The U.S. military said in September it had detained an Iranian man it accused of smuggling roadside bombs into Iraq and training foreign fighters.

"We made efforts with the Iranians and sent a delegation to convince them that the issue ... is beyond our control. The issue is under American control," Nechirvan Barzani, prime minister of the Kurdistan Regional Government, told Al Jazeera.

"After long negotiations between us and them, the border crossings were opened," he said in comments aired on Sunday that were dubbed into Arabic.

The Iranian, who U.S. forces said was a member of the Qods Force of Iran's Revolutionary Guards, was arrested in a U.S. raid on a hotel in the Kurdish city of Sulaimaniya. Iranian and Iraqi officials said the man was a member of a trade delegation.

Tensions between Washington and Tehran were already high over the arrest by U.S. forces of five Iranians in the Kurdish city of Arbil earlier this year. Iran says they are diplomats but Washington says they supported militants operating in Iraq.

"There was no excuse for the detention of the Iranian man by the Americans, especially since he was invited by the province of Sulaimanya," Barzani said.

The United States accuses Iran of training and equipping Shi'ite Muslim militias in Iraq and supplying roadside bombs, which are by far the biggest killers of U.S. soldiers in Iraq.

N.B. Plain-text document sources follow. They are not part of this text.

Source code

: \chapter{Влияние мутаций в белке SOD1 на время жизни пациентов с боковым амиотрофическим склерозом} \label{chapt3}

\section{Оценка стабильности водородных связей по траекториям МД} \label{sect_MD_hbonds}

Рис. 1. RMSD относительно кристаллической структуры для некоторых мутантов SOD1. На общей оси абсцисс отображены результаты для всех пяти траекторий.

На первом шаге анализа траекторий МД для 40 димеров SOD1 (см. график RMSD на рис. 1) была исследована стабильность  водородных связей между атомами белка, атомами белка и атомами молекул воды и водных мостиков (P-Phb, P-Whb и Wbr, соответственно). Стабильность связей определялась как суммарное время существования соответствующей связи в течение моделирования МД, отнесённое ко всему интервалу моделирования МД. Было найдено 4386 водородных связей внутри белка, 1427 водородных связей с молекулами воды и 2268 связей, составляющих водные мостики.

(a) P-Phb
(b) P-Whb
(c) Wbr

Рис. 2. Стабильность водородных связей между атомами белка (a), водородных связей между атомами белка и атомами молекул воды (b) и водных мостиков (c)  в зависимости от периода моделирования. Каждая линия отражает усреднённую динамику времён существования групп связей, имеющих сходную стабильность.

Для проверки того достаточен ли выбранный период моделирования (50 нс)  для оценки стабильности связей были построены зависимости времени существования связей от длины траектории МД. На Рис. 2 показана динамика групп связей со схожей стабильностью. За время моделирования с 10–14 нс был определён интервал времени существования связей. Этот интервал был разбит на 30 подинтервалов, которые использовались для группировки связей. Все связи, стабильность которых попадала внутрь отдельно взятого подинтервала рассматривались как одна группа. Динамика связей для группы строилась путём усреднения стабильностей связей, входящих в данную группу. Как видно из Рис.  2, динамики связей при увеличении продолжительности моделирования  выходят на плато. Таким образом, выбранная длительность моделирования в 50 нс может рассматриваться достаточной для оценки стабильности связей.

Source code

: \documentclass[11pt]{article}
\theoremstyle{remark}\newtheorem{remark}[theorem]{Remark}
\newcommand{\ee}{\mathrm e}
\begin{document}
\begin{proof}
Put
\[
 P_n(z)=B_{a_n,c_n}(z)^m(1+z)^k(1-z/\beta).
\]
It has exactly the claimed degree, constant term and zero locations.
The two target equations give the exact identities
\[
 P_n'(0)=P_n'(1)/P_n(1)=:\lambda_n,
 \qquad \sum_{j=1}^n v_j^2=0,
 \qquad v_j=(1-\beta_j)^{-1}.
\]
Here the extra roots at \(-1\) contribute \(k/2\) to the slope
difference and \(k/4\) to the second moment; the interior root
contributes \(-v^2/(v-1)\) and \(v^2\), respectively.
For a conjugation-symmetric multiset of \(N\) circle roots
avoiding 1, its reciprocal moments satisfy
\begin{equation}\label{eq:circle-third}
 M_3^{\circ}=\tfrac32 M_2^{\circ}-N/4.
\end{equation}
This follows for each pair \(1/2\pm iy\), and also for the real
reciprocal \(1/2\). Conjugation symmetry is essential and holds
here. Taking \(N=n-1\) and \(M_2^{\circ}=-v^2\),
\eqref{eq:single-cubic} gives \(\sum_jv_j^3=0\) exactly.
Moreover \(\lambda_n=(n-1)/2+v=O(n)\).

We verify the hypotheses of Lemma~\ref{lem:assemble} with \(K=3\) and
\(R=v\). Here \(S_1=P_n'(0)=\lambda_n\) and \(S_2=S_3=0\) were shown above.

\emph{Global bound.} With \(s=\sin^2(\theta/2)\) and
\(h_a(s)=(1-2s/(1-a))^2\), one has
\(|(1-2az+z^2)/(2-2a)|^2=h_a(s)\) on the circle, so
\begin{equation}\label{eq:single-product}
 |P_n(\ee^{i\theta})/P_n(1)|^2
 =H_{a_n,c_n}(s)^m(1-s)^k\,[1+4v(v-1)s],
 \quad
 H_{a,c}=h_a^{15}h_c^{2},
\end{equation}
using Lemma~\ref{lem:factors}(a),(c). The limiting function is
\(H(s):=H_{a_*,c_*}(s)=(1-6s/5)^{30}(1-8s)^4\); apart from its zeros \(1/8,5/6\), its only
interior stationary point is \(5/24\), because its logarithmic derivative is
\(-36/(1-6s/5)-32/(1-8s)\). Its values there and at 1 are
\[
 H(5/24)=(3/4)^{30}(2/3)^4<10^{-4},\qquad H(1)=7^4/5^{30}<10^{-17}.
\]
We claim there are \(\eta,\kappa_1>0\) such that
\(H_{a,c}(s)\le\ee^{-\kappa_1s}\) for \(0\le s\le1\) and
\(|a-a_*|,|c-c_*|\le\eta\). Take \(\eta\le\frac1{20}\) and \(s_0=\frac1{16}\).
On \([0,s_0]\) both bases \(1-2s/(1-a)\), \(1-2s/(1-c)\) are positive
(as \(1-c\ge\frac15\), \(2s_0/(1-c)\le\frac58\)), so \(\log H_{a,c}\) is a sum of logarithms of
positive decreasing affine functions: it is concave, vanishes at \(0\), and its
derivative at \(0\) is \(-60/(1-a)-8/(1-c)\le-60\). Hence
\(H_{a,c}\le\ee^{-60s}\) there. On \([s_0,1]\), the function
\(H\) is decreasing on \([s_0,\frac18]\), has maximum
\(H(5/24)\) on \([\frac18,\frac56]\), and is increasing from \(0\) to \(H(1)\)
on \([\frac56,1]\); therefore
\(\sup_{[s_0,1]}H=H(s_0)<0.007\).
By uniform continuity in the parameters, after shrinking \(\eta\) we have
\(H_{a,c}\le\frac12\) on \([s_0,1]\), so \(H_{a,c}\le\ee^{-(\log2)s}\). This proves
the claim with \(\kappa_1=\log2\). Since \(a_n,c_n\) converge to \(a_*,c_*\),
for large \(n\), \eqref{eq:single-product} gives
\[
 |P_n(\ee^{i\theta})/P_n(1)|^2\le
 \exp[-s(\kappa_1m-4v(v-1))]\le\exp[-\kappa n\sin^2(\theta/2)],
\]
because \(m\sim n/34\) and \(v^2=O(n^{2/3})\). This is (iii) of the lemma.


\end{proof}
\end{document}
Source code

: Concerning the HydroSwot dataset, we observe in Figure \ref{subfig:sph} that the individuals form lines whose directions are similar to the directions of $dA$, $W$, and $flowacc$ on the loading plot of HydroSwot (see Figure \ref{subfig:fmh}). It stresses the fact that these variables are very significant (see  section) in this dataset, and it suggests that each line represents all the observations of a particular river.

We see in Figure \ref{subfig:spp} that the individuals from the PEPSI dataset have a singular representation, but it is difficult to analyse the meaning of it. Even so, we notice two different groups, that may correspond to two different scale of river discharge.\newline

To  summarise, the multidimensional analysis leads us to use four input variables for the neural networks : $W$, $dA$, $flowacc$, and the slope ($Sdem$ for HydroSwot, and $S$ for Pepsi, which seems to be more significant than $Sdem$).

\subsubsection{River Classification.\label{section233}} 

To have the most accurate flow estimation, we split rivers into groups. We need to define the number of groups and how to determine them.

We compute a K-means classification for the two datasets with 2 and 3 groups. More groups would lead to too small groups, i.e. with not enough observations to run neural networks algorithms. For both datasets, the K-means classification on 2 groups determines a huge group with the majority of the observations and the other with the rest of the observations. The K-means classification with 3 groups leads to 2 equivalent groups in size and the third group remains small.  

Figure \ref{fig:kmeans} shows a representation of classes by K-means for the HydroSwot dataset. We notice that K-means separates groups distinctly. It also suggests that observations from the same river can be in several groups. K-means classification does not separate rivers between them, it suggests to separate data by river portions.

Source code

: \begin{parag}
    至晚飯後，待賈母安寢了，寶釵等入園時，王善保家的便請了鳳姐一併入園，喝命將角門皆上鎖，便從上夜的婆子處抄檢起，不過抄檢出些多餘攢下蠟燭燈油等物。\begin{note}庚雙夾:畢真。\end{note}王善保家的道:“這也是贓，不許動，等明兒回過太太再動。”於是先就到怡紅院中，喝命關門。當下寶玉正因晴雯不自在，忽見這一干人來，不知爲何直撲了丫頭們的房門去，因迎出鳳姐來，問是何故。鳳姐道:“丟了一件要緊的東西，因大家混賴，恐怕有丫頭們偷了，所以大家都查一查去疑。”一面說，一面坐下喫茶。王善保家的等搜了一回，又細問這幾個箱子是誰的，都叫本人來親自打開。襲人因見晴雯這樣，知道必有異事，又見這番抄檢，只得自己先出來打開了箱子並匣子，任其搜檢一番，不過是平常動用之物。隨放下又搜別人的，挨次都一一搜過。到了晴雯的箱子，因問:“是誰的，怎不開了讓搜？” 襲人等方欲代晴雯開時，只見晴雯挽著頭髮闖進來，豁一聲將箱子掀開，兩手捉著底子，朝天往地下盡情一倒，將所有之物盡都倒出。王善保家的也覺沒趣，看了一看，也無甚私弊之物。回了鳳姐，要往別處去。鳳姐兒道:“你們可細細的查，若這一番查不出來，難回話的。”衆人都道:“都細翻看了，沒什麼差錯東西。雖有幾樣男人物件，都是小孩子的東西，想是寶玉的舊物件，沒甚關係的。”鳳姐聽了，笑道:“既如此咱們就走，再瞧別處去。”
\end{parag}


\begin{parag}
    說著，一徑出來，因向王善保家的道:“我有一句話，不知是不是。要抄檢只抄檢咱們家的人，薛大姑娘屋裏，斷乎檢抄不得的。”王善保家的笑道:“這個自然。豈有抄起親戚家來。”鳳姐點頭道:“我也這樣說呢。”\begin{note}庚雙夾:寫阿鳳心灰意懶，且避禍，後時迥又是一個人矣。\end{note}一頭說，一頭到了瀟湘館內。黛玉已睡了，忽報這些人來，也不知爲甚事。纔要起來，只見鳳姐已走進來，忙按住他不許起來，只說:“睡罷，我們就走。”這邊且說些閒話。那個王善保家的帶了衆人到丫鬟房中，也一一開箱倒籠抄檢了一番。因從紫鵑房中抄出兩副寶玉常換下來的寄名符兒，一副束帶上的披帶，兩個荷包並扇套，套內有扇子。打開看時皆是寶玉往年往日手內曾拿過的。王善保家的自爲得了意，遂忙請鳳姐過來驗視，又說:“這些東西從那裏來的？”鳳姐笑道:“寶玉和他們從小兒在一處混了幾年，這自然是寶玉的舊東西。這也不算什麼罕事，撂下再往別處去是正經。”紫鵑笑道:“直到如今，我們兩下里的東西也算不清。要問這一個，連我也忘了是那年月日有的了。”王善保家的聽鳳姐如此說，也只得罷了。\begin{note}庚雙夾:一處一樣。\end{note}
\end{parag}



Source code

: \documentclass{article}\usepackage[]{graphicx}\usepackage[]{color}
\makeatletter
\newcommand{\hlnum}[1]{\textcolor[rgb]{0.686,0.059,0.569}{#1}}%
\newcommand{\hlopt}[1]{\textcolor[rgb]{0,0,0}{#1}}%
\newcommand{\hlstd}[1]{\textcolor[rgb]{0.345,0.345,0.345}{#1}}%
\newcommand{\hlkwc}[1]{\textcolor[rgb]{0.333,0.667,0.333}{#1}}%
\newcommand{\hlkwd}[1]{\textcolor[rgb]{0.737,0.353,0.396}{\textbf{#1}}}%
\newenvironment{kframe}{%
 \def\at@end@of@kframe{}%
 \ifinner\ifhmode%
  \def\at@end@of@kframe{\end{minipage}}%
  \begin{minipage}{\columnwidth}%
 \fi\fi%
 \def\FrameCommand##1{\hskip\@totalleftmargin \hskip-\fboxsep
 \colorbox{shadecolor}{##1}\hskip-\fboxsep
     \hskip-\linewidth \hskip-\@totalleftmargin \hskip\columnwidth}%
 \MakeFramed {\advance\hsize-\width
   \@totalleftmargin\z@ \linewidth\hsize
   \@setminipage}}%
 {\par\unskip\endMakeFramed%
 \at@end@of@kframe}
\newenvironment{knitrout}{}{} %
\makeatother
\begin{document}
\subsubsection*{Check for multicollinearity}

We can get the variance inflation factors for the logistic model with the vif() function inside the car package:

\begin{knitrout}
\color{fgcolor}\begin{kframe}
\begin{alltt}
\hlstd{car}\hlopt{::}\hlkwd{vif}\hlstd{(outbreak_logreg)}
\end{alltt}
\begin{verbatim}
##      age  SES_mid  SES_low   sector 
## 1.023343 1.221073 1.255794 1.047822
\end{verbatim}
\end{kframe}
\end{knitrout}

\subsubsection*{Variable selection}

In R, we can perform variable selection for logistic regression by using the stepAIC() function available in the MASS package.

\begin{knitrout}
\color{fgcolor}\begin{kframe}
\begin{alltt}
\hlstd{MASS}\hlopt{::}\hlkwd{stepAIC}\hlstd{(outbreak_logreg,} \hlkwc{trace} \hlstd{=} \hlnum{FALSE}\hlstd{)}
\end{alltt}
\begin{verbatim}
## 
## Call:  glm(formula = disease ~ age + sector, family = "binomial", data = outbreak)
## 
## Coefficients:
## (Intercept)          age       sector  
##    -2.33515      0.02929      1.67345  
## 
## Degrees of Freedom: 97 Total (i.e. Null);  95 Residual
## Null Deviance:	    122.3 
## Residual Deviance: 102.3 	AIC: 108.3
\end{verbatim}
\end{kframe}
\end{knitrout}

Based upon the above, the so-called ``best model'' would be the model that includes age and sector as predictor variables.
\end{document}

Iran denies the charge and blames Iraq's sectarian violence, in which tens of thousands of Iraqis have died, on the U.S.-led invasion to topple Saddam Hussein in 2003.

Barzani also said his government was doing its best to stop Kurdish rebels of the PJAK, which seeks autonomy for Kurdish areas in Iran and shelters in Iraq's northeastern border provinces, from using its territory as a springboard for attacks on the Islamic Republic.

"Our principle as the government of the Kurdish province and the government of Iraq, we are agreed ... that the territory of Iraqi Kurdistan or Iraq should not be used for any attacks on neighbouring countries, whether Iran or Turkey or any other country," he said.

"We are agreed on this principle and we will make efforts to prevent our territory from being used for any assault on Iran."